The Pioneer Stage, George Holbrook Baker, lithographer

 

Short, stout, jolly Billy Hamilton is known as one of the oldest and best drivers upon the Pacific Coast and a man who has owned stage lines in many parts of Oregon, Nevada, and California. He could handle the "ribbons" with any of them for thirty years, and commenced staging in 1850. For many years he owned the lines from Colfax to Grass Valley, from Los Angeles to Bakersfield, from Mojave to Independence, and many others. Billy was fond of his "tod" when not driving. For twenty-five years he made more money than he knew what to do with, and he literally threw it away. He was generous to a fault and has loaned more twenty-dollar gold pieces in his life that he could never get back than you could put in a peck measure.

 

I have ridden with Billy in the Sierra, through the Mojave Desert, and over the Coast Range, and considered him one of the most delightful whips in the world.

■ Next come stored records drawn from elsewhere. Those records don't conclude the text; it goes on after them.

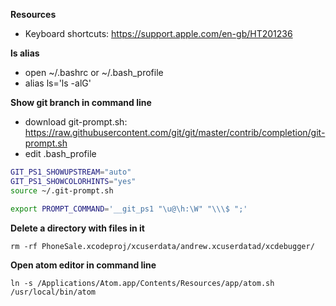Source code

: **Resources**

* Keyboard shortcuts: https://support.apple.com/en-gb/HT201236

**ls alias**

* open ~/.bashrc or ~/.bash_profile
* alias ls='ls -alG'

**Show git branch in command line**

* download git-prompt.sh: https://raw.githubusercontent.com/git/git/master/contrib/completion/git-prompt.sh
* edit .bash_profile 

```bash
GIT_PS1_SHOWUPSTREAM="auto"
GIT_PS1_SHOWCOLORHINTS="yes"
source ~/.git-prompt.sh

export PROMPT_COMMAND='__git_ps1 "\u@\h:\W" "\\\$ ";'
```

**Delete a directory with files in it**

```
rm -rf PhoneSale.xcodeproj/xcuserdata/andrew.xcuserdatad/xcdebugger/
```

**Open atom editor in command line**

```
ln -s /Applications/Atom.app/Contents/Resources/app/atom.sh /usr/local/bin/atom
```

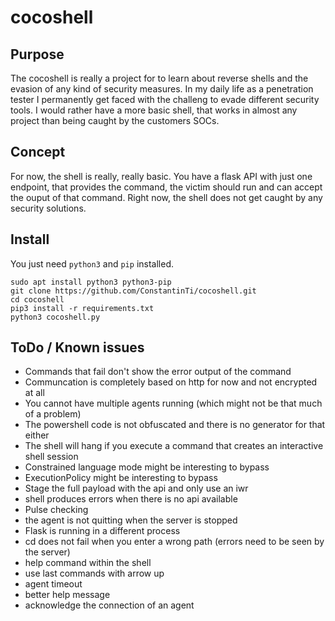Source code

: # cocoshell

## Purpose
The cocoshell is really a project for to learn about reverse shells and the evasion of any kind of security measures. In my daily life as a penetration tester I permanently get faced with the challeng to evade different security tools. I would rather have a more basic shell, that works in almost any project than being caught by the customers SOCs.

## Concept
For now, the shell is really, really basic. You have a flask API with just one endpoint, that provides the command, the victim should run and can accept the ouput of that command. Right now, the shell does not get caught by any security solutions.

## Install
You just need `python3` and `pip` installed.
```shell
sudo apt install python3 python3-pip
git clone https://github.com/ConstantinTi/cocoshell.git
cd cocoshell
pip3 install -r requirements.txt
python3 cocoshell.py
```

## ToDo / Known issues
* Commands that fail don't show the error output of the command
* Communcation is completely based on http for now and not encrypted at all
* You cannot have multiple agents running (which might not be that much of a problem)
* The powershell code is not obfuscated and there is no generator for that either
* The shell will hang if you execute a command that creates an interactive shell session
* Constrained language mode might be interesting to bypass
* ExecutionPolicy might be interesting to bypass
* Stage the full payload with the api and only use an iwr
* shell produces errors when there is no api available
* Pulse checking
* the agent is not quitting when the server is stopped
* Flask is running in a different process
* cd does not fail when you enter a wrong path (errors need to be seen by the server)
* help command within the shell
* use last commands with arrow up
* agent timeout
* better help message
* acknowledge the connection of an agent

He weighs 190 pounds and is sixty-five years old, and although he has struck bed-rock pretty closely a number of times, he was often helped out by Leland Stanford and Charles Crocker, (who never went back on any of the forty-niners who had done them a service), and now owns a pretty ranch in Kern county, where he resides when he is not at the Palace Hotel in San Francisco, playing "cinch " for half bottles of Extra Dry.

 

Buffalo Jim, who was laid to rest at Merced, in 1881, was a well known Yosemite driver twenty years ago, but had driven at times from Portland, Oregon, to Tucson, Arizona. I came down from the Valley with him once, when his only other passengers were two women from Los Angeles and two children and an Eastern clergyman. Jim was accounted a good driver, but upon the occasion referred to, there was something the matter with the nigh wheel horse (he was driving only four horses), which he attempted in vain to discover. The animal acted worse and worse for about a mile, when at last it commenced to buck and kick and finally broke in the dash board. At this, the team started on the run and Jim put down the brake as far as he could and yanked the team with all his might. His hat flew off and we went like the wind. The horses all kicked and ran, and I saw he was getting worn out and scared; and although I believe I could have helped him if he would have permitted me, (the two women were my wife and sister, and their children,) I know the peculiarities of these fellows and would not offer assistance, but merely said to those inside in answer to their questions: 

 

"The team is running away, but don't jump!"

 

As we happened to be on a smooth, wide piece of road where there were no big rocks or trees, I felt that the team would run itself tired and that the stage would not be turned over if the harness and brake held and it did not leave the grade. After a run of four miles Jim handed me the lines over the wheelers, saying:  

 

"Do the best you can, old man, for I am about gone up!"

 

The harness was getting shaky, and two of the traces had given away, but the under-gear, the brake, and the lines, remained all right, and we soon struck a stretch of deep sand and at last brought up the team within a few hundred yards of a swing station, which we managed to reach in bad condition. Jim was limp with fatigue, so much so, that he could not swear properly. We all drew long breaths, although none inside realized the closeness of the call we had just had on that mountain grade.